Résumé: Carilé, la jeune narratrice, est dans un drôle d'état : elle pleure tout le temps. Pendant un de leurs rendez-vous, son amoureux, inquiet, l'encourage à formuler « ce qui ne va pas » : c'est le départ d'une enquête burlesque et pleine de coeur qui nous promène de l'enfance à la vie d'adulte, d'une campagne française en pleine mutation à un reportage télé sur les lieux d'un massacre de civils, en Asie... avec un passage par la capitale française, Paris, un certain 13 novembre 2015. Chagrins intimes et inquiétudes géopolitiques s'accumulent et débordent en une seule grosse larme à la fois politique et sensible, dessinant un récit singulier, très libre, très drôle, et qui attrape avec finesse les questions de l'époque.
La question semble banale. Pour Carilé, elle déclenche une réaction en chaîne. Une larme perle. Une seconde la suit. Puis, c'est le déluge. Le barrage lâche. De grandes eaux s'échappent de ses yeux. Elle ne pleure pas. Elle chiale. Pire encore, elle chiâle. L'accent circonflexe accentue encore le flux ininterrompu qui jaillit d'elle. Cela n'a rien de romantique. Ce n'est pas de la tristesse. C'est bien plus que cela. Il y a de la colère, du désespoir, de la violence, du dégoût... Chialer, c'est sale. C'est subversif. C'est autant un cri de rage qu'une complainte.
Et tout ça pour quoi ?
Pour les illusions perdues de l'enfance, pour la prise de conscience de tout ce qui lui a échappé dans le cocon familial, pour la perte de l'innocence, pour un certain treize novembre, pour la difficile intégration d'une angevine rurale et docile et timide dans le tumulte parisien, pour les victimes d'une "opération humanitaire" sur des plages de l'horreur bien loin d'ici, pour hurler contre la profanation de la beauté du monde...
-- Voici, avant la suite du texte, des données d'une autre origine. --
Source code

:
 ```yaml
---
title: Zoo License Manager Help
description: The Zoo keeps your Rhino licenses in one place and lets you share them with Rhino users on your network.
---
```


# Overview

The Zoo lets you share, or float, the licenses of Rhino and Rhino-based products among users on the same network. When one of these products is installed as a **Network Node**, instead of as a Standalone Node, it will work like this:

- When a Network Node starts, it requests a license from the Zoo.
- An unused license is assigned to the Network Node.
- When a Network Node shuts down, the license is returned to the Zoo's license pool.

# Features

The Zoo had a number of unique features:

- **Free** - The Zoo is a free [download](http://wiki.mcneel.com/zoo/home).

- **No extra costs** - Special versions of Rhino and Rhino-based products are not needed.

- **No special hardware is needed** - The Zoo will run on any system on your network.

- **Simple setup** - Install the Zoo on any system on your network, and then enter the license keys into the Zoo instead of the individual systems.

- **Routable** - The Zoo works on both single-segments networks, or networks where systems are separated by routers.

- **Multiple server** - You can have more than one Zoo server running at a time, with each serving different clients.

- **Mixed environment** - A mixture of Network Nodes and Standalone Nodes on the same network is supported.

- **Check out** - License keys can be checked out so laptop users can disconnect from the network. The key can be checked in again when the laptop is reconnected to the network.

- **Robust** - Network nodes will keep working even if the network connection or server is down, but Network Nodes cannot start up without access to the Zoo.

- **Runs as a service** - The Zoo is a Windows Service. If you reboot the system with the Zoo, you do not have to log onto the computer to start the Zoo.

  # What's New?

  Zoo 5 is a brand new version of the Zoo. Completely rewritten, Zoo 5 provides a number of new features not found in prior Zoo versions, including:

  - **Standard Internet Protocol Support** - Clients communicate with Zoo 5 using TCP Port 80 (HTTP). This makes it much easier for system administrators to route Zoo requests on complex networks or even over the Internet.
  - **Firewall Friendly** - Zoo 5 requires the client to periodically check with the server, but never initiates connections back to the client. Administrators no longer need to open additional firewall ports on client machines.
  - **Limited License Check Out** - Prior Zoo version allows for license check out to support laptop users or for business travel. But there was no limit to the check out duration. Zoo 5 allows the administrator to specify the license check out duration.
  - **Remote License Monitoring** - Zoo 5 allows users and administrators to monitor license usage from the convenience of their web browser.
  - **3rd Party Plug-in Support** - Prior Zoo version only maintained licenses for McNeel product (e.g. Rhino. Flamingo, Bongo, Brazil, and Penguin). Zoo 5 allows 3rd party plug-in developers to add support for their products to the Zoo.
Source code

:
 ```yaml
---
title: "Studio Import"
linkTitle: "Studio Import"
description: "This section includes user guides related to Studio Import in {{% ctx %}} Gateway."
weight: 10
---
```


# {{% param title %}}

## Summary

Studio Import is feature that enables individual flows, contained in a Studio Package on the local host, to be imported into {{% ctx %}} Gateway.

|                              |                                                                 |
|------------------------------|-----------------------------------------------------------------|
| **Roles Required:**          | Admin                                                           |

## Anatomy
La Chiâle ne se plie pas à l'esthétisme facile. Elle ne cherche pas à invoquer de jolies images censées réconforter le lecteur. Cette bande dessinée force le trait sur la laideur et le ridicule. Les rares moments de grâce n'en sont que plus marquants. Loin de sacrifier à une forme de désespoir primaire, le ton relève plus de la tragi-comédie, toute en outrance et en excès. Il oscille entre le burlesque et la caricature. Le dessin de Claire Braud, qui met en scène une version exacerbée d'elle-même, se permet une grande liberté pour traduire sa sensibilité à fleur de peau, tempérée par un humour ravageur.
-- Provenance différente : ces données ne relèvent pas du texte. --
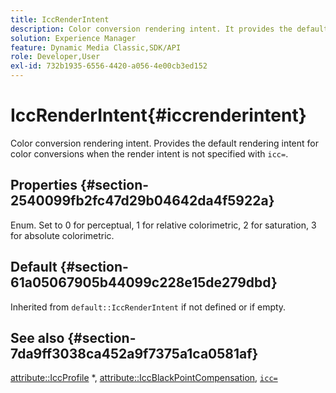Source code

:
```yaml
---
title: IccRenderIntent
description: Color conversion rendering intent. It provides the default rendering intent for color conversions when `icc=` is not specified for the render intent.
solution: Experience Manager
feature: Dynamic Media Classic,SDK/API
role: Developer,User
exl-id: 732b1935-6556-4420-a056-4e00cb3ed152
---
```

# IccRenderIntent{#iccrenderintent}

Color conversion rendering intent. Provides the default rendering intent for color conversions when the render intent is not specified with `icc=`.

## Properties {#section-2540099fb2fc47d29b04642da4f5922a}

Enum. Set to 0 for perceptual, 1 for relative colorimetric, 2 for saturation, 3 for absolute colorimetric.

## Default {#section-61a05067905b44099c228e15de279dbd}

Inherited from `default::IccRenderIntent` if not defined or if empty.

## See also {#section-7da9ff3038ca452a9f7375a1ca0581af}

[attribute::IccProfile](../../../../../is-api/image-catalog/image-serving-api-ref/c-image-catalog-reference/c-attributes-reference/r-iccprofilecmyk.md#reference-db89f9dac33e447cadb359ec1ba27ee0) &#42;, [attribute::IccBlackPointCompensation](../../../../../is-api/image-catalog/image-serving-api-ref/c-image-catalog-reference/c-attributes-reference/r-iccblackpointcompensation.md#reference-357626375ee140d1807f0c05171c733f), [`icc=`](../../../../../is-api/http-ref/image-serving-api-ref/c-http-protocol-reference/c-command-reference/r-icc.md#reference-182b5679e21e4df3b4d330535a5a7517)
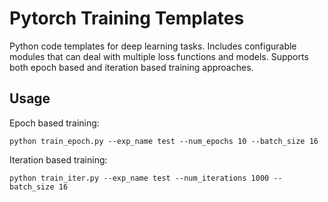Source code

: # Pytorch Training Templates
Python code templates for deep learning tasks. Includes configurable modules that can deal with multiple loss functions and models. Supports both epoch based and iteration based training approaches.

## Usage
Epoch based training:
```
python train_epoch.py --exp_name test --num_epochs 10 --batch_size 16
```
Iteration based training:
```
python train_iter.py --exp_name test --num_iterations 1000 --batch_size 16
```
Ce livre ne cherche pas à charmer le lecteur. Au contraire, il le bouscule, il le dérange, il tranche dans un monde qui n'aime pas ce qui ne respecte pas une certaine retenue. Une femme qui craque en pleine rue, qui laisse un torrent lacrymal se déverser sans retenue, relève de la pire faute de gout. C'est intolérable, à moins que ce soient toutes les tragédies intimes et universelles transparaissant dans ces sanglots qui devraient scandaliser.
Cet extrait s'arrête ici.